Rep. Barton credited his fellow House members and staffers for helping him push through the DTV bill that guarantees a "hard date" of February 2009 for the end of analog TV broadcasts.
"I get the award a lot of people worked for," said Barton.
Barton added: "Mr. Gates and I had a very spirited conversation five minutes ago on net neutrality." Noting that he only had $512 in his checking account and that Gates probably had $5 billion, he said exchanging such views on equal footing was something that could happen "only in America."
Sen. Ensign also referred to Gates in his remarks, saying that his 13-year old son had just received a Microsoft Xbox game console and that "he thinks it's the coolest thing that I'm getting an award with Bill Gates."
On a more serious note, Ensign talked about returning overseas profits from U.S. high-tech companies and investing them domestically due to more favorable tax legislation, and reminisced over his role in the Satellite Home Viewers' Act.
"It was the first time the broadcasters were taken on and beaten," said Ensign, who added that that Congressional victory gave momentum to recent efforts to set a hard date for the DTV transition. He said that reclaiming the analog TV spectrum was important for the U.S. economy.
"That spectrum is so valuable...and you have no idea who is the next Bill Gates out there who could come up with a disruptive technology that could change America."
For his part, Gates exhibited a dry wit in his remarks.
He recalled that his technology prowess in high school allowed him and friend Paul Allen
to teach computer classes to upperclassmen and set up a computerized schedule for classes, which had the advantage of "deciding what girls would be in your class."
He talked about the early days of Microsoft and building a company during the Eighties, when there was a "sense that our economic model had been trumped by the Japanese model," something Microsoft and other U.S. high-tech firms aimed to prove wrong.
Gates also contended that the success of the 90s was based on work done in the 80s, when companies like Intel, HP, and Apple started laying the foundation for the Internet.
Gates noted that a unique aspect of American entrepreneurship is that for the first 14 years of Microsoft, he never met with legislators or other members of the Beltway community. He allowed that maybe he should have started doing that after 10 years, not 14.
"Now we are very engaged in discussions over net neutrality, worker visas and investing in education technology," said Gates.

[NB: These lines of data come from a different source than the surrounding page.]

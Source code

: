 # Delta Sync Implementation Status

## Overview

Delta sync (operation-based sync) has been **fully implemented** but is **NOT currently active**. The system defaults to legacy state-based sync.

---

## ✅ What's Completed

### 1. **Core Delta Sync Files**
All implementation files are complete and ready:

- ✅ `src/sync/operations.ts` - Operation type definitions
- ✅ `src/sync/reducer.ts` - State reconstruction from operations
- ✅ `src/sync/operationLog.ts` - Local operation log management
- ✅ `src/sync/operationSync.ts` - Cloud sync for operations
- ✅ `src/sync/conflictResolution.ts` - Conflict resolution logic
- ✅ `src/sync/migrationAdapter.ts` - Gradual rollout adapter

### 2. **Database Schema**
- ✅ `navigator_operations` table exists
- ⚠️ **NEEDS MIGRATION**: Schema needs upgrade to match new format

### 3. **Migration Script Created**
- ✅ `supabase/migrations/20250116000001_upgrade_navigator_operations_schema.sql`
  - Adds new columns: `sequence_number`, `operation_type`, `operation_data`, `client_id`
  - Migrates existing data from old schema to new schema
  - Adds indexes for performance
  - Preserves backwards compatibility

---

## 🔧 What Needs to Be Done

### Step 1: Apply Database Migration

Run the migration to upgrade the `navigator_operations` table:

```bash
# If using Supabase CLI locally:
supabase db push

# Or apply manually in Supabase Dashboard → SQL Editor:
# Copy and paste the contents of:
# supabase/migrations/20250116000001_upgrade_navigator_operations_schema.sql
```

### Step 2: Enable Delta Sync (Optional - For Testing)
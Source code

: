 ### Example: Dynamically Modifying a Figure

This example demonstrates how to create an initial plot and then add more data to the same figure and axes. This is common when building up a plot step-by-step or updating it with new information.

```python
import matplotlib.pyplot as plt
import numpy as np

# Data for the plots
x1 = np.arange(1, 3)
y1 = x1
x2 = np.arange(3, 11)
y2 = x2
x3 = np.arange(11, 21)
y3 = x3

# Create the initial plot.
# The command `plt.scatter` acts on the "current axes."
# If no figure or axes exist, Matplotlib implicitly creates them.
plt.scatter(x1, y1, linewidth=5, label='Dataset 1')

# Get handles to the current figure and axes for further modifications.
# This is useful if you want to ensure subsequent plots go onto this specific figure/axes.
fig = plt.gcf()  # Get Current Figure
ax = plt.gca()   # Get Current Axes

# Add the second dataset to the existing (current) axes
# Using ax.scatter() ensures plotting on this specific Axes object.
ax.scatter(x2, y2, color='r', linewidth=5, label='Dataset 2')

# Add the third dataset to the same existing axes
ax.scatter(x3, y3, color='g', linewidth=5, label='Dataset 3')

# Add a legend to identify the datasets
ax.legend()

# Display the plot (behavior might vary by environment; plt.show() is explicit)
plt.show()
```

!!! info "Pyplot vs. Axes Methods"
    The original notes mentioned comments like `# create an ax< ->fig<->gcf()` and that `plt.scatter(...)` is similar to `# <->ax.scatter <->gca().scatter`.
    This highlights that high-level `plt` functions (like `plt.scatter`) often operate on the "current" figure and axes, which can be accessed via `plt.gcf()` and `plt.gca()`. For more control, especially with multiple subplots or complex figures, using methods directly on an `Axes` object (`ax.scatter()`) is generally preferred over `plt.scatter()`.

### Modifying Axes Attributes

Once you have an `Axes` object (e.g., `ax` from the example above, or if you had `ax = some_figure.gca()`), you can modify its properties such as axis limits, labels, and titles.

Turning back to the television industry, Gates said the "future is very bright" as the idea of TV over the Internet takes shape. He predicts that IPTV technology will create "a completely different television experience, with no limitations on channels."
Gates concluded his remarks by discussing his philanthropic efforts in global health and U.S. education initiatives, which he says are vital for this country to keep its "very strong" leadership position. But he made it clear that his work at Microsoft is far from done.
"I look forward to more great inventions we can participate in."